Wow, so what the heck does this student think is going to happen when s/he doesn't go off to whatever school in fall on a full ride or whatever?

Is s/he delusional or?

And yes, by all means, try to give the other students a reality check, and talk to the student in question when you get a chance.

MT said...

I agree with whoever said you answered your own question. Delicate but very likely effective.

MT said...

i.e. I'd take E.F. Benson's Lucia as my role model.

Anonymous said...

i.e. I'd take E.F. Benson's Lucia as my role model. Murky Thoughts

And a great role model she is. One of my favorites. That makes ACS my Georgie.

(Only Dr. Virago is supposed to get this.
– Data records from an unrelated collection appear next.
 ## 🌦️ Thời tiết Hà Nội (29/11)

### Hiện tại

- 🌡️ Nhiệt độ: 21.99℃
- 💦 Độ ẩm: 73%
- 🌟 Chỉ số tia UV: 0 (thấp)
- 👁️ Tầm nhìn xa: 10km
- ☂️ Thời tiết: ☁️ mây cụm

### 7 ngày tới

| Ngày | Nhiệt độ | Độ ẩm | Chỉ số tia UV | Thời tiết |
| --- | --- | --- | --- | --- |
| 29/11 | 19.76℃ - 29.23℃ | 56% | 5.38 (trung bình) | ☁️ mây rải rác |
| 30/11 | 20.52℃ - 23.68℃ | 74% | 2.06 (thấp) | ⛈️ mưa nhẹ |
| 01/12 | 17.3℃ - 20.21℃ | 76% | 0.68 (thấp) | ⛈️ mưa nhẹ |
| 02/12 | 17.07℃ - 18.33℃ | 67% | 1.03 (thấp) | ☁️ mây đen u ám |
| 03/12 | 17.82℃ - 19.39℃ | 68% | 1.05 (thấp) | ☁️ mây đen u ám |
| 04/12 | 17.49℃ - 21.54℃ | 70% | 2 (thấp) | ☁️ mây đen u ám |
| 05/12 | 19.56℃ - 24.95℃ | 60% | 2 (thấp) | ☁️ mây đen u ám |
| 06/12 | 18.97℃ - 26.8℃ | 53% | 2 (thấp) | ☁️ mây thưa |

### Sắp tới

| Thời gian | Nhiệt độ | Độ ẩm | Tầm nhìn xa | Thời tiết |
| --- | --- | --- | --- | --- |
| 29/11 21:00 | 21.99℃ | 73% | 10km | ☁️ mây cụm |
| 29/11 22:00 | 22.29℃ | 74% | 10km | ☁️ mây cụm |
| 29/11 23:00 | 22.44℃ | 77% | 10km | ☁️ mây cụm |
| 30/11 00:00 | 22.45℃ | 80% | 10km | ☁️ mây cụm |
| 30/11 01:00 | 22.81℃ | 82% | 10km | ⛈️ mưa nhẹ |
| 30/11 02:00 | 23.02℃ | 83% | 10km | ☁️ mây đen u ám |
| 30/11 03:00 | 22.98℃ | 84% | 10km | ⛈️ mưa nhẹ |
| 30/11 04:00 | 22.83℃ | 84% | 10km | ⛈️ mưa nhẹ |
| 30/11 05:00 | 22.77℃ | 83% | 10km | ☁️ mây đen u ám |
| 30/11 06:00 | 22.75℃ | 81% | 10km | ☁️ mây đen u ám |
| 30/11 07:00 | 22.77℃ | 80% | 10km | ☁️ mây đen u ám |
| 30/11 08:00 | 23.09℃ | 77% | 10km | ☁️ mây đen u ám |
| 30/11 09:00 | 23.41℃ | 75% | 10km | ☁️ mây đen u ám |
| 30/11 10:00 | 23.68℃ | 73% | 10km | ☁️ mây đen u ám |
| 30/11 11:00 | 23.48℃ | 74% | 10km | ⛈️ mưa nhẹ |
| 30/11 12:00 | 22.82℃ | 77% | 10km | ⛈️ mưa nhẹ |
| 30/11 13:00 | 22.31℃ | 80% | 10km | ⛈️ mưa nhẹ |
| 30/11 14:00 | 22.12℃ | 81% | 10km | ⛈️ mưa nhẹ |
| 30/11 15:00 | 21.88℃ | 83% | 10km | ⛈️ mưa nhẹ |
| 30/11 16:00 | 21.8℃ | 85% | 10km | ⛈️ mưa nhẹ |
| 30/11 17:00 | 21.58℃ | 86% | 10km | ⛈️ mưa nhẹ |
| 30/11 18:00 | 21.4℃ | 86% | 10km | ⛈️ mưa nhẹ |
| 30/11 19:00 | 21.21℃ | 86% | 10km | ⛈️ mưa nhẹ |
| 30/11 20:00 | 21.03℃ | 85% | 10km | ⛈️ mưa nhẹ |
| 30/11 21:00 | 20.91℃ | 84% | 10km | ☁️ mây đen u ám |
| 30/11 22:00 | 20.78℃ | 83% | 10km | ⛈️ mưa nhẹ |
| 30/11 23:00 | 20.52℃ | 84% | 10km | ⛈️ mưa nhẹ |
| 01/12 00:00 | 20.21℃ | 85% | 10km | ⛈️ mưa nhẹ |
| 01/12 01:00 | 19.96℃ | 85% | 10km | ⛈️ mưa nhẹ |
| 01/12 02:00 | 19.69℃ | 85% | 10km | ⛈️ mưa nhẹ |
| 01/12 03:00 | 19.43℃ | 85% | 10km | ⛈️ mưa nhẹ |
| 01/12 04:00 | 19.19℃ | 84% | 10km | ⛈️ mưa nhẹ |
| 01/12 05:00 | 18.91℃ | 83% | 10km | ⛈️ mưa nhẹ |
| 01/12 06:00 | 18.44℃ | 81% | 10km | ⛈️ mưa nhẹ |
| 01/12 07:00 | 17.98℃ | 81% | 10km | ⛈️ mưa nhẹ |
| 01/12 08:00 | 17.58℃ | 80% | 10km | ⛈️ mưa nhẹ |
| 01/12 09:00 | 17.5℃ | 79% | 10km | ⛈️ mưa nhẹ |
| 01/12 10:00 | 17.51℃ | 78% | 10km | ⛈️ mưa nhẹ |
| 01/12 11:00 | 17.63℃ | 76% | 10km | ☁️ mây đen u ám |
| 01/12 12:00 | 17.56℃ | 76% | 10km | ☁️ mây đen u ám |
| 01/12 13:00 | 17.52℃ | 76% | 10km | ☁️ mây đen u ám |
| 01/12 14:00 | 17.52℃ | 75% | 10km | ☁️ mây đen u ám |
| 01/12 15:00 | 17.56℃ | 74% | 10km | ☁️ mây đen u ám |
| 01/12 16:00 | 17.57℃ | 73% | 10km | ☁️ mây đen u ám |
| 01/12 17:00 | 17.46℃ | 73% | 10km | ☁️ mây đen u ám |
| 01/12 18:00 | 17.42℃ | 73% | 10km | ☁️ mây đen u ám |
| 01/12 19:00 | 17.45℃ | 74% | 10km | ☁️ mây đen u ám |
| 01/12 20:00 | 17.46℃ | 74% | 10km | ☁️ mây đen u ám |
Sorry.)

Anonymous said...

Just thought I'd chime in - I would actually maybe talk to the student's most direct advisor first. Some profs can get a little territorial about their students - not that you don't have all the reason in the world to talk to this student personally, being the DGS. But the advisor-student relationship is usually closer and more personal and it might feel less like a smack down.

Either way, bullshit should definitely be called and the fibbing upstart should be taken down a peg or two!

Chaser said...

I'm rather a dissenting voice here, I think. I tend not to get involved ever in grad student intrigue. They need to sort through this kind of stuff themselves. I would probably be satisfied with saying "I've really flummoxed, because I've never heard of anything like this ever happening. I wonder if you two miscommunicated? Maybe he told you what he hoped will happen?" And then be done.

If you don't have any absolute *proof* that he's said these things, and that if he has said them, they are untrue, then depending on how you call BS, you could look like you have it out for him, and that's always rough for feminist professor when vis-a-vis swaggering male grad student.

Of course this person needs to be taken down a notch, but I never think **I** am the one who has to do it. These types of people are usually the agents of their own downfall.